Mayor Steve Bullock, re-elected on the back of a local Labour landslide, has said cuts will be the "worst in living memory". The council has to reduce spending by £60m over three years, which is £1 out of every £4 currently spent in the borough. Understandably, bloggers have been looking at the detail.
Alongside the sad and unsurprising job losses (aren't our social workers, et al, already massively overstretched?) are proposed cutbacks everyone will be able to see. There's outcry over the proposal to close five libraries. Blackheath, Crofton Park, Grove Park, New Cross and Sydenham are the ones under threat, galling after Culture Minister Ed Vaizey recently declared that "libraries create readers" at a speech to the Free Word Centre.
Deptford Dame notes plans to reduce street cleaning in an area that - much as we love it - desperately needs more, not less. Permanently closing automated loos is mooted, despite two new ones just being installed in Deptford, and if someone nicks your wheelie bin be prepared to pay £20 for a new one. Investment in parks is also due to be cut by a third a year for the next three years. It all just sounds generally miserable.

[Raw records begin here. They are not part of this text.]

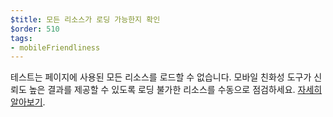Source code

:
 ```yaml
---
$title: 모든 리소스가 로딩 가능한지 확인
$order: 510
tags:
- mobileFriendliness
---
```


테스트는 페이지에 사용된 모든 리소스를 로드할 수 없습니다. 모바일 친화성 도구가 신뢰도 높은 결과를 제공할 수 있도록 로딩 불가한 리소스를 수동으로 점검하세요. [자세히 알아보기](https://support.google.com/webmasters/answer/6352293?hl=ko#blocked-resources).
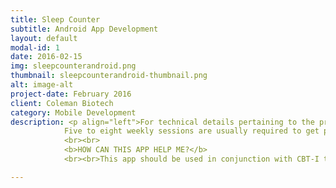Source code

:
 ```yaml
---
title: Sleep Counter
subtitle: Android App Development
layout: default
modal-id: 1
date: 2016-02-15
img: sleepcounterandroid.png
thumbnail: sleepcounterandroid-thumbnail.png
alt: image-alt
project-date: February 2016
client: Coleman Biotech
category: Mobile Development
description: <p align="left">For technical details pertaining to the project please go to the <a href="http://LouisDColeman.github.io/SleepCounter">Sleep Counter github project page</a><br><br><b>YOU ARE NOT ALONE</b><br><br>More than one in four people experience insomnia from time to time and more than 1 in 10 will suffer from a chronic form of the disorder. Despite the prevalent belief that insomnia is not a serious problem, there is substantial evidence which shows that untreated and persistent insomnia is associated with&#58;<br><br>&#8226; Reduced quality of life<br>&#8226; Poor work performance<br>&#8226; Increased occurrence of accidents <br>&#8226; Risk for medical illness<br>&#8226; Risk for psychiatric illness<br><br>Fortunately, for the 10 - 20 % of Americans who suffer from insomnia, there is help. Recent advances in Sleep Medicine help the majority of troubled sleepers, often without medication.<br><br><b>TYPES OF SLEEP PROBELMS TREATED</b><br><br>This app is meant for individuals who have difficulty falling asleep, difficulty staying asleep, or difficulty sleeping on a schedule that allows them to function best in their work.<br><br><b>WHAT WILL HAPPEN</b><br><br>Your sleep will be evaluated using a series of questionnaires that you may wish to share with a sleep medicine professional. The questions range from medical history to medical symptoms to sleep disorder symptoms to sleep environment questions. Your sleep medicine professional may wish to conduct an interview. These questions along with the interview will aid in determining the factors that affect your sleep and daytime functioning.<br><br><b>WHAT KIND OF TREATMENT CAN I EXPECT?</b><br><br>For individuals with Primary or Secondary Insomnia, the first line of intervention is usually behavioral. Behavioral treatment is based upon the concept that chronic insomnia (greater than 4 weeks) is maintained by a variety of physical and behavioral factors that have little or nothing to do with acute insomnia (one or two days). The factors that maintain chronic insomnia are the ones targeted for treatment. This treatment is known as CBT-I or Cognitive Behavioral Therapy for Insomnia and this app can aid in CBT-I therapy.<br><br>Clinical studies have shown that behavioral treatment for insomnia is effective, producing long lasting results that are comparable to or exceed those of sleeping pills.<br><br>
            Five to eight weekly sessions are usually required to get people good sleep and to help them continue sleeping well. Follow-up recommendations are made to ensure that the results are maintained.
            <br><br>
            <b>HOW CAN THIS APP HELP ME?</b>
            <br><br>This app should be used in conjunction with CBT-I therapy from a sleep medicine specialist. Answering the questionnaire provided will allow the app to suggest predictive goals that your specialist might recommend to aid you in obtaining better sleep. You may edit these goals if they do not match your sleep specialist recommendations or manually add weekly goals suggested by your sleep specialist.<br><br>Each weekly session will become available as you progress through your treatment. These sessions consist of a reading to educate you on the behaviors and type of therapy that will aid you in getting better sleep and how these therapies work. Once you complete the reading for that week your personal goals for that week will appear with a bedtime that matches the alarm you set for yourself. The sleep diary and graphs will aid you and your specialist in evaluating your progress through the sessions. The sleep graphs, daily and weekly sleep diaries can be shared through email and text with your sleep specialist.<br><br>Better sleep starts today. If you would like to become a beta tester please use the email form on the homepage and include "Beta Tester" on the first line of the email.</p>

---
```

Cuts to council expenditure won't just be limited to Lewisham. Part of the Chancellor's deal for freezing our council tax was that councils would limit spending, not to mention general departmental reining in. Enfield has to find £6.8m in savings and it's reported Greenwich is looking at £26.8m in cutbacks. What's happening in Lewisham today might well be happening next door to you tomorrow.